What you can watch for in choosing the best financial newsletters

In a nation with 42.1 million investors (the latest New York Stock Exchange count), financial newsletters have become a mini-industry. If you have cut yourself loose from a broker and are investing on your own - or even if you use a broker and want another opinion - newsletters can be appealing sources of financial information. A discount brokerage account plus a tax-deductible subscription to a good newsletter (average yearly cost: $150) can be a terrific way of saving money if you are managing your own portfolio.

But just how good are these newsletters? What should you watch for? How should you choose one?

Some newsletters are paragons of good sense, useful information, and clear writing. Others can be vague, alarmist, esoteric, or idiosyncratic. Some are worth keeping for future reference. Others are better for a quick read-and-toss. Still others are best for wrapping small fish.

You should also be aware that investment newsletters as a whole are seen as a valuable tool by many money managers - but not for the obvious reason. Many institutional strategists monitor newsletters in order to determine exactly what advice is being dispensed, then they do just the opposite.
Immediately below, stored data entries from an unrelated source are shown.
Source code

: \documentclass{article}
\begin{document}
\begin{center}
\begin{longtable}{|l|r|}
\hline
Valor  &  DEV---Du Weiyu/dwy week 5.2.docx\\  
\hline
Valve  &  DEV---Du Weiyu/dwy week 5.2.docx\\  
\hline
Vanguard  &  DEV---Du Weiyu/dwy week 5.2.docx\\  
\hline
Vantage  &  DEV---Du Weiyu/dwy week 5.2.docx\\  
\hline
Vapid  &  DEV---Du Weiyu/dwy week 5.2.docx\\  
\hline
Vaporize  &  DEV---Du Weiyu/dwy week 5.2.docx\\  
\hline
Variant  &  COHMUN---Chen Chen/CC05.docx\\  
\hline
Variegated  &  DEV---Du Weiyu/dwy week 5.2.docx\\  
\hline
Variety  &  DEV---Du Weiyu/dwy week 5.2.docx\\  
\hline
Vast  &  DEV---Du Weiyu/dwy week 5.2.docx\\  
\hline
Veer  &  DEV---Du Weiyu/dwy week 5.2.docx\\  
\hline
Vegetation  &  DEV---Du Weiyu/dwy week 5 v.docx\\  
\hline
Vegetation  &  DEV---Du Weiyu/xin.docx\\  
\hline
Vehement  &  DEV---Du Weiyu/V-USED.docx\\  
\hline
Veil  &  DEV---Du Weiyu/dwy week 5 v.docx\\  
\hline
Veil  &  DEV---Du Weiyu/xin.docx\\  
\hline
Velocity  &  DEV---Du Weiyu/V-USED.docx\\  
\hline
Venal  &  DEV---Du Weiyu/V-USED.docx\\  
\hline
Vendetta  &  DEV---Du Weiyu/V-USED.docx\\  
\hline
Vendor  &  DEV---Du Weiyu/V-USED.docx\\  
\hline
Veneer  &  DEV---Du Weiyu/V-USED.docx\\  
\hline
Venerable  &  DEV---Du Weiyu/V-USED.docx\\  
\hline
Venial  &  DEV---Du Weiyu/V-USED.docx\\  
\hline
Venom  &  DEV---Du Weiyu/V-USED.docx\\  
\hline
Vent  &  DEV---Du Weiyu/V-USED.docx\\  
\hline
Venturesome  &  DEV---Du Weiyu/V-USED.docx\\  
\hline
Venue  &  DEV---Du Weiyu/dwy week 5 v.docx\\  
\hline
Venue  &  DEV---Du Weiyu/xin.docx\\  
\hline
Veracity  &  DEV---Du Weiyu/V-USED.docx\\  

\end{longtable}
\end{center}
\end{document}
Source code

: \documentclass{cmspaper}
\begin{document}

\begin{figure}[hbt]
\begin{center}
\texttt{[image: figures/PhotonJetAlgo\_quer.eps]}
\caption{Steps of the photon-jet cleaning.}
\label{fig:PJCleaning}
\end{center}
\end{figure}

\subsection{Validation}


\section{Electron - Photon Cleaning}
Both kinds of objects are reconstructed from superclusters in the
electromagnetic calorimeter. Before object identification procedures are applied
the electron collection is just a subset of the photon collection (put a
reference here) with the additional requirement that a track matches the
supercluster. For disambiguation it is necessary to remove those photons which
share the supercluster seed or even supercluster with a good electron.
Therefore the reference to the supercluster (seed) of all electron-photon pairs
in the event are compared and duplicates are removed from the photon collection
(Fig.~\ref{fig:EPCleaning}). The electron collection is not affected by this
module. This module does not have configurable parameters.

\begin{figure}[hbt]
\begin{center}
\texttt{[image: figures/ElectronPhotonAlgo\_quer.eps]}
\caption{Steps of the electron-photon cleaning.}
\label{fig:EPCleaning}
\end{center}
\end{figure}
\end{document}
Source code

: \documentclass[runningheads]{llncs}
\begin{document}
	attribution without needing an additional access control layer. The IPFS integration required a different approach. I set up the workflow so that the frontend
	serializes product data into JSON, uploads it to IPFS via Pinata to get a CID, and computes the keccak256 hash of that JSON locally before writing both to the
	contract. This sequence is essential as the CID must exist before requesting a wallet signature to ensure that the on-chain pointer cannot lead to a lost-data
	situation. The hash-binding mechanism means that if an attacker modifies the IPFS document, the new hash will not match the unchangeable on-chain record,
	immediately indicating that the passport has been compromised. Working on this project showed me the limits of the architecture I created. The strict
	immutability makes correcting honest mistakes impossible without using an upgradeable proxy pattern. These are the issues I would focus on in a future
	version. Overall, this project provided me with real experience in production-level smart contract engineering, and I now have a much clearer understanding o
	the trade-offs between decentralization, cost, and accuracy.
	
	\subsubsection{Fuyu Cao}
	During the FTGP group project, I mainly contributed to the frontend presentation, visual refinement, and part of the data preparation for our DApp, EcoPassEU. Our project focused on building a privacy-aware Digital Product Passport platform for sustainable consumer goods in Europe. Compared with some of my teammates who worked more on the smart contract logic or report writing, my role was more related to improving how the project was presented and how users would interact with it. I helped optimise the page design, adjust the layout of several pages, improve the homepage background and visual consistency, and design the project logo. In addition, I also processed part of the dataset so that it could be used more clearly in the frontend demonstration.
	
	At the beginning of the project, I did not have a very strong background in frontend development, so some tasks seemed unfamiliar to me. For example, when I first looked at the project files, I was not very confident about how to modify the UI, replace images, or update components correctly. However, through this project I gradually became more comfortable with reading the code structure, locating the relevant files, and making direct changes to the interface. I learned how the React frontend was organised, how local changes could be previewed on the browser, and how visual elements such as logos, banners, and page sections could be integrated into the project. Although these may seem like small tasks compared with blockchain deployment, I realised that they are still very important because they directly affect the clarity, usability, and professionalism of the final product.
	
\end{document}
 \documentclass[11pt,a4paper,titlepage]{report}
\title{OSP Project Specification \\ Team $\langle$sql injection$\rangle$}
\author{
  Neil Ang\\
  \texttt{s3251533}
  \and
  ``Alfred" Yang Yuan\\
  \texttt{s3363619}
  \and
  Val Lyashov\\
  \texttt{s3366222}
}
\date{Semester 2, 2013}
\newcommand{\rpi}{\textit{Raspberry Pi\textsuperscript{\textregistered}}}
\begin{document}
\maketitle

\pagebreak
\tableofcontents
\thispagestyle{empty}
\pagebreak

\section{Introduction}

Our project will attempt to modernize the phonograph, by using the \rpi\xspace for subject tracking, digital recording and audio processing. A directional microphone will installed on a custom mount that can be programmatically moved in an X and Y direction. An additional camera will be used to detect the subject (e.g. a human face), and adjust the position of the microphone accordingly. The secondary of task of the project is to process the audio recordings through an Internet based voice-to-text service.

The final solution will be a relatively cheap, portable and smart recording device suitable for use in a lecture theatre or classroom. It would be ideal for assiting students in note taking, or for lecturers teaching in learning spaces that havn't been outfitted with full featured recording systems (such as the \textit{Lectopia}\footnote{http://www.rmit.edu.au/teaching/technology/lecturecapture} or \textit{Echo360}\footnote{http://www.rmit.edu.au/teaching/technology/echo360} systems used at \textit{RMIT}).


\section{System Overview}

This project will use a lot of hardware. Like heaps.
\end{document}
Investor's Intelligence newsletter was able to turn this ''reverse psychology'' to its advantage. It tracks 130 other newsletters, and its bullishness or bearishness indicators are widely followed by both individual and professional investors. The latter is important to note since institutional investment activity constitutes the bulk of shares traded on the nation's stock exchanges.

''Back in 1961, when we began, we thought if the majority of investment advisers said the market was bullish, that's what it would be,'' editor Michael Burke says. ''In fact, we found the reverse was true. Most advisers tend to be trend followers.''

Mr. Burke avoids brokerage-affiliated newsletters, because, he says, ''they tend to look on the sunny side of everything - they always have something to sell.'' The best newsletters, he says, are those that emphasize stock selection more than overall market patterns. He mentions Growth Stock Outlook, The Value Line Investment Survey, and The Chartist. Of the market-oriented letters, he cites the widely followed Zweig Forecast as being ''more scientific than most of the others.''

One of the most practical approaches to newsletter monitoring is that of Mark Hulbert, publisher of the Hulbert Financial Digest. Mr. Hulbert constructs model portfolios from stock recommendations given by some 70 other newsletters. He then rates portfolios on performance (risk-adjusted performance, actually, says Mr. Hulbert, since some portfolios might earn twice as much as others but with four times the risk).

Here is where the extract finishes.